Is it me, or does everyone feel this way about certain people? I feel like maybe it's just me because I'm the type of person that does few things but the things I am doing, I do to death. I don't have many friends and I like it that way because I can't stand small talk and being nice just for the sake of a social network.

Now, I do have friends, one VERY good friend in particular, who because of locations of school I only see for a few weeks at a time once or twice a year, but the difference is that we are such close friends, we don't bother "catching up". We just hang out and go on as if no time has passed since the last time we were together. Sometimes one of us will say "OH, I HAVE to tell you about when this happened...", but we mostly spend our time just being good friends because it doesn't really matter what happens in between.

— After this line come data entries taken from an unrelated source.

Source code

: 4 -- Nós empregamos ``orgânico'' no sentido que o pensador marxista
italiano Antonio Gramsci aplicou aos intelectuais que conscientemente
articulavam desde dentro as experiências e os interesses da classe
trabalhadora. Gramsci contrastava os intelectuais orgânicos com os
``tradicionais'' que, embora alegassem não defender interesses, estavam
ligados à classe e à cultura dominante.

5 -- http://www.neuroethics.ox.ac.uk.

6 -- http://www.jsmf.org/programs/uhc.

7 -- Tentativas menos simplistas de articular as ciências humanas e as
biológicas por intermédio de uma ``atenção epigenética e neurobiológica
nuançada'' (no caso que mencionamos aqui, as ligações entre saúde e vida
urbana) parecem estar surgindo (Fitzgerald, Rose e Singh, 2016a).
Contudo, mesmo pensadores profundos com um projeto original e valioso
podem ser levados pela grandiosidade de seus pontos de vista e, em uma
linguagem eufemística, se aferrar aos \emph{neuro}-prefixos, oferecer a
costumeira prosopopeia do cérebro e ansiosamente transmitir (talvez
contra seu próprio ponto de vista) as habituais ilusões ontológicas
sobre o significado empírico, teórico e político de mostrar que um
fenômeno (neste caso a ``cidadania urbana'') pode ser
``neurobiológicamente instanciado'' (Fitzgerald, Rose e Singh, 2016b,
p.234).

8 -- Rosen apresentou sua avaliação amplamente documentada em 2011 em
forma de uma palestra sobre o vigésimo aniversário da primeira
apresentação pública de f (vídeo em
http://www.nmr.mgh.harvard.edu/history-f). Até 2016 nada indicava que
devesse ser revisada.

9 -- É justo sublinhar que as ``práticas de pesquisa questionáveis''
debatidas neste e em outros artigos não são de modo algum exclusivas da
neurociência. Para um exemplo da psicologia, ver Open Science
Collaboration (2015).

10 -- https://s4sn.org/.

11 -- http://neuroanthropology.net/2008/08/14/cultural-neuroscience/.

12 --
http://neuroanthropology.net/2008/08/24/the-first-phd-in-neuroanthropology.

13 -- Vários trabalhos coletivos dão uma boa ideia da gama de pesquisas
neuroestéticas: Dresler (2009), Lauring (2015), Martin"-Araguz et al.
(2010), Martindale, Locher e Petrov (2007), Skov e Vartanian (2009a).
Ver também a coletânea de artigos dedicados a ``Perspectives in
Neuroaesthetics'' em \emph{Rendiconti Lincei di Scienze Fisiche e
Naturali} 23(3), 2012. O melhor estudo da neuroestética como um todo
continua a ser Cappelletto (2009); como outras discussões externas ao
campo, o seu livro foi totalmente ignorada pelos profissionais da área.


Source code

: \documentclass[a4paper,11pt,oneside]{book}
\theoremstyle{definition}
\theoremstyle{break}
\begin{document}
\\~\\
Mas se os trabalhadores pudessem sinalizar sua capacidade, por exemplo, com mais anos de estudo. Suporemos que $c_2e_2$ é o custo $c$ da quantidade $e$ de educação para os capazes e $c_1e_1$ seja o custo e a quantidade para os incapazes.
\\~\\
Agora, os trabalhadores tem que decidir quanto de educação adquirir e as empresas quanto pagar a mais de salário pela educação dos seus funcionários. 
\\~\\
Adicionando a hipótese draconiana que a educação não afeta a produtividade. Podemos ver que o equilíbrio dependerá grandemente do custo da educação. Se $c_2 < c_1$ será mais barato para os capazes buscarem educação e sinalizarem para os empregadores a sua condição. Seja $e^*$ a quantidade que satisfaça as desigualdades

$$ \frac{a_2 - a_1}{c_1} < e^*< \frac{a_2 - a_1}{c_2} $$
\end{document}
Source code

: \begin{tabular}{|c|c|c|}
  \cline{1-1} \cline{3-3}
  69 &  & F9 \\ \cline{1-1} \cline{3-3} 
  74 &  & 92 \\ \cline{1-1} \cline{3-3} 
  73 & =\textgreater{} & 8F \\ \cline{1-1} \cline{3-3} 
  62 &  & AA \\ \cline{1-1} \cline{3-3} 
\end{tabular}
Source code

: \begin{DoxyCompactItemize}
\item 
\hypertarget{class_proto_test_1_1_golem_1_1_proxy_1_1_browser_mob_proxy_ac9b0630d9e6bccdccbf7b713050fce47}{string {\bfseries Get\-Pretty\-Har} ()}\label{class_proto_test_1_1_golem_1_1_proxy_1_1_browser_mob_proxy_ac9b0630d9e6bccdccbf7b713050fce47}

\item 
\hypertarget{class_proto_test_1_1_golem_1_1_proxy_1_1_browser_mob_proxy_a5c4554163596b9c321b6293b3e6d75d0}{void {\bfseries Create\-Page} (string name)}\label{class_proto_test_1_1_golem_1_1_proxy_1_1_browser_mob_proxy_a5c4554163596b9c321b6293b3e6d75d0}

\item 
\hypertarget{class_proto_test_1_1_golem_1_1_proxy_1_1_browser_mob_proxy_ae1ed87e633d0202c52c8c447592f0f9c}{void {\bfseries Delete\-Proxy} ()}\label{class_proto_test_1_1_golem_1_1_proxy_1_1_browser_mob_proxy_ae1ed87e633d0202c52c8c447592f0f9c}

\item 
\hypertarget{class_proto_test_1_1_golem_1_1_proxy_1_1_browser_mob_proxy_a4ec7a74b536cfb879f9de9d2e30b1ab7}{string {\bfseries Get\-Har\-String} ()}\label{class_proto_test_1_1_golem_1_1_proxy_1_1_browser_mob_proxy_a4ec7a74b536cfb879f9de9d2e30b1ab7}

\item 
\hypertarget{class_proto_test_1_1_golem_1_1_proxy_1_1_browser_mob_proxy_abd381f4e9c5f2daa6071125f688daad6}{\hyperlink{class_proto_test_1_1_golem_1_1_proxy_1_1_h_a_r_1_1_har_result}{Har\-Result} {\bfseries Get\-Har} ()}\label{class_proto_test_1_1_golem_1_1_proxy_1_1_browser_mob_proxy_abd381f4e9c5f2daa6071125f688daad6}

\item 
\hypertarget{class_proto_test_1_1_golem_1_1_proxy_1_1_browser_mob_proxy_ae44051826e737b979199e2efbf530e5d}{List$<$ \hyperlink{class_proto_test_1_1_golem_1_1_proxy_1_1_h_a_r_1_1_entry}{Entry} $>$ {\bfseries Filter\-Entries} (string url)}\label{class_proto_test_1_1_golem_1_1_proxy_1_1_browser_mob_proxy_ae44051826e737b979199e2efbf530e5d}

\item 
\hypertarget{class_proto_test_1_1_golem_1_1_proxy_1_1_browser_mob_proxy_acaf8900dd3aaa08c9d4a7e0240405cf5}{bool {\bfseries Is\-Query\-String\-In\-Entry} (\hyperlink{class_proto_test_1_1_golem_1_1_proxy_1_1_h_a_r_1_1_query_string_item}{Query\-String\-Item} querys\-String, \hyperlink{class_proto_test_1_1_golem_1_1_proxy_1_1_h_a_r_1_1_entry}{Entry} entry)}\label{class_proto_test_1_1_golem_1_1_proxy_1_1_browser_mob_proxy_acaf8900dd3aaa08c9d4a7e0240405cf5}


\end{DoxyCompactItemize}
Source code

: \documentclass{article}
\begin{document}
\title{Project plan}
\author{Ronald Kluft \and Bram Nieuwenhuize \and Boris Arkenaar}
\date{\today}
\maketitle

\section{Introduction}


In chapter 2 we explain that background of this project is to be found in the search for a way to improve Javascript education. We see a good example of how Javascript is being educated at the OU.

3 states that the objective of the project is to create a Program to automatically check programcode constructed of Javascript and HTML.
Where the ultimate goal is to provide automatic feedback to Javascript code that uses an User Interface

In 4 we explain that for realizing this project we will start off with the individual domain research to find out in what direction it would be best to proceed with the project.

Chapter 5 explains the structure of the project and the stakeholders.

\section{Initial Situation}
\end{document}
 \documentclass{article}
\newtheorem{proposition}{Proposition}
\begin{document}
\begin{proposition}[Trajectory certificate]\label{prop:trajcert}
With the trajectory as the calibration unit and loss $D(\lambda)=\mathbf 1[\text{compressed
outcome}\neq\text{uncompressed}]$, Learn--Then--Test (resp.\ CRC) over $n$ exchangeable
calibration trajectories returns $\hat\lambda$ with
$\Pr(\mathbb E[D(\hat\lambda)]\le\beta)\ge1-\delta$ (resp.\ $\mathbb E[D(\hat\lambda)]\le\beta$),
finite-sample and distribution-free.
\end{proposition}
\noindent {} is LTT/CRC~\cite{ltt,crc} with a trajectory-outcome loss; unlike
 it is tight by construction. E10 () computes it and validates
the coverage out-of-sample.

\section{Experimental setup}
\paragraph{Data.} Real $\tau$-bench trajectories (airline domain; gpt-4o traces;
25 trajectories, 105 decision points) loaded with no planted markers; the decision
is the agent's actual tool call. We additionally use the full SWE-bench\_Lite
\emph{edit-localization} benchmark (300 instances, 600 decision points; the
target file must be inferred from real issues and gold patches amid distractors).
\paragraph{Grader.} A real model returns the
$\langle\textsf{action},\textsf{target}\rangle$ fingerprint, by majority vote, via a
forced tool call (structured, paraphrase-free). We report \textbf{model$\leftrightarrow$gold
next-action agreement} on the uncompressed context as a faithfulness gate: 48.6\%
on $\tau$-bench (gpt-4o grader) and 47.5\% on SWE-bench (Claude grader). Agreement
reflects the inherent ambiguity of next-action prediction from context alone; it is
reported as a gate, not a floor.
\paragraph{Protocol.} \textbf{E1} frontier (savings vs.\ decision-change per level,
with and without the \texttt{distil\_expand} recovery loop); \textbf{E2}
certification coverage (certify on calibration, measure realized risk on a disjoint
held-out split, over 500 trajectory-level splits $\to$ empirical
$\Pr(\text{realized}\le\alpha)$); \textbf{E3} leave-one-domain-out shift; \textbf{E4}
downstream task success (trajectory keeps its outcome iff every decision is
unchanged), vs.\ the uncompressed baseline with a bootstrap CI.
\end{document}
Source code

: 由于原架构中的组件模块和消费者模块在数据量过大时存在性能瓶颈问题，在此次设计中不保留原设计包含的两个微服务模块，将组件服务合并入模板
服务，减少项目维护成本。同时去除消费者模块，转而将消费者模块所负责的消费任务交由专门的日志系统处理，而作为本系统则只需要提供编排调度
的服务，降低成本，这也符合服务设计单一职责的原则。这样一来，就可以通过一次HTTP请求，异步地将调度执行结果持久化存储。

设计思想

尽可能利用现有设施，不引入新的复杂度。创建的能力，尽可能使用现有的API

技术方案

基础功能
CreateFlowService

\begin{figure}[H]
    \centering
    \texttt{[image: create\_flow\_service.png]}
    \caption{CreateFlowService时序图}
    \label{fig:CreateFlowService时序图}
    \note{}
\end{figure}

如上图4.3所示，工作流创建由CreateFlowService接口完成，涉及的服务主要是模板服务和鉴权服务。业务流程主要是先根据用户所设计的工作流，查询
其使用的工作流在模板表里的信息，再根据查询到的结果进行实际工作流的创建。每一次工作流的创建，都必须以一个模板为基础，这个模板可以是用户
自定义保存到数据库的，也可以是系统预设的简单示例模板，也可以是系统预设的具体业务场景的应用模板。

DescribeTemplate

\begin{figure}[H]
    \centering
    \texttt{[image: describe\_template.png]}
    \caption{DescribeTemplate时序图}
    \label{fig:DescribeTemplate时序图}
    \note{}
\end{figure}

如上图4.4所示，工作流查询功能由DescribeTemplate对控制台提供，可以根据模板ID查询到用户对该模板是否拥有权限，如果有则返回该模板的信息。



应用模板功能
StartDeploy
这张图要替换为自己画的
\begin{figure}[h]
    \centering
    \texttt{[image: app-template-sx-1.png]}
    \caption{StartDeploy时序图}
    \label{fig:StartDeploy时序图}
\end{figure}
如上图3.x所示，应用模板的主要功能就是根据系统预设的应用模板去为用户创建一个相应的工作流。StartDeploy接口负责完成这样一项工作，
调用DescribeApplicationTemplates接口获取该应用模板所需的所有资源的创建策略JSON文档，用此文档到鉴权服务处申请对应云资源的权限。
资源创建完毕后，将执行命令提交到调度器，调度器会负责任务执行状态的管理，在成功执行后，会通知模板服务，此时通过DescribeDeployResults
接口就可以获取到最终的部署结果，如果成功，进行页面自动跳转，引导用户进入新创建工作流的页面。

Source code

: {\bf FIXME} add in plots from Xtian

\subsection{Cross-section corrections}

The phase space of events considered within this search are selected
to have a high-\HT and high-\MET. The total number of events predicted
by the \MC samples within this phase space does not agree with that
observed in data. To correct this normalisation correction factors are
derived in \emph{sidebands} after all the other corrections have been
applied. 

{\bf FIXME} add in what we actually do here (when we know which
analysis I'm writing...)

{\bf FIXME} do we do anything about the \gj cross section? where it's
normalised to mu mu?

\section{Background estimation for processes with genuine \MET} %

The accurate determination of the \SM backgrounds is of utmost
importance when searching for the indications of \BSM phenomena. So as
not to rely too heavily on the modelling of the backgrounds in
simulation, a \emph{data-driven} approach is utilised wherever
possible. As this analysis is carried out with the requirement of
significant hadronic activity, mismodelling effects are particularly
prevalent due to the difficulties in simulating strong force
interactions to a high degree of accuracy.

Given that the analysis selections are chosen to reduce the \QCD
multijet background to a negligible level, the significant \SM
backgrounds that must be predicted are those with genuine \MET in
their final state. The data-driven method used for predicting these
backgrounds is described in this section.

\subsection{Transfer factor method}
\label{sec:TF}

I guess I just get annoyed and frusterated when I feel like I'm close friends with someone, but then we end up spending 1/2 hr together every few months just "catching up". Bleh. Honestly, I have more fun and more valuable experiences with random Interference people I hardly ever see or have never met before than I end up having with my "friends".
 
I know exactly what you mean. A few years ago i'd see my friends a good few times a week. Now it's a few months apart, if that.

I've kinda got used to my own company, so it doesn't suck as much as it should. Whenever I see said friends it's kinda awkward for me 'cos it's always so long inbetween seeing them, so I kinda feel I don't know them as well as I used to, so slowly im drifting away from them, which I can take, this has always happened in my life and i'm sure i'll get a new circle of friends someday...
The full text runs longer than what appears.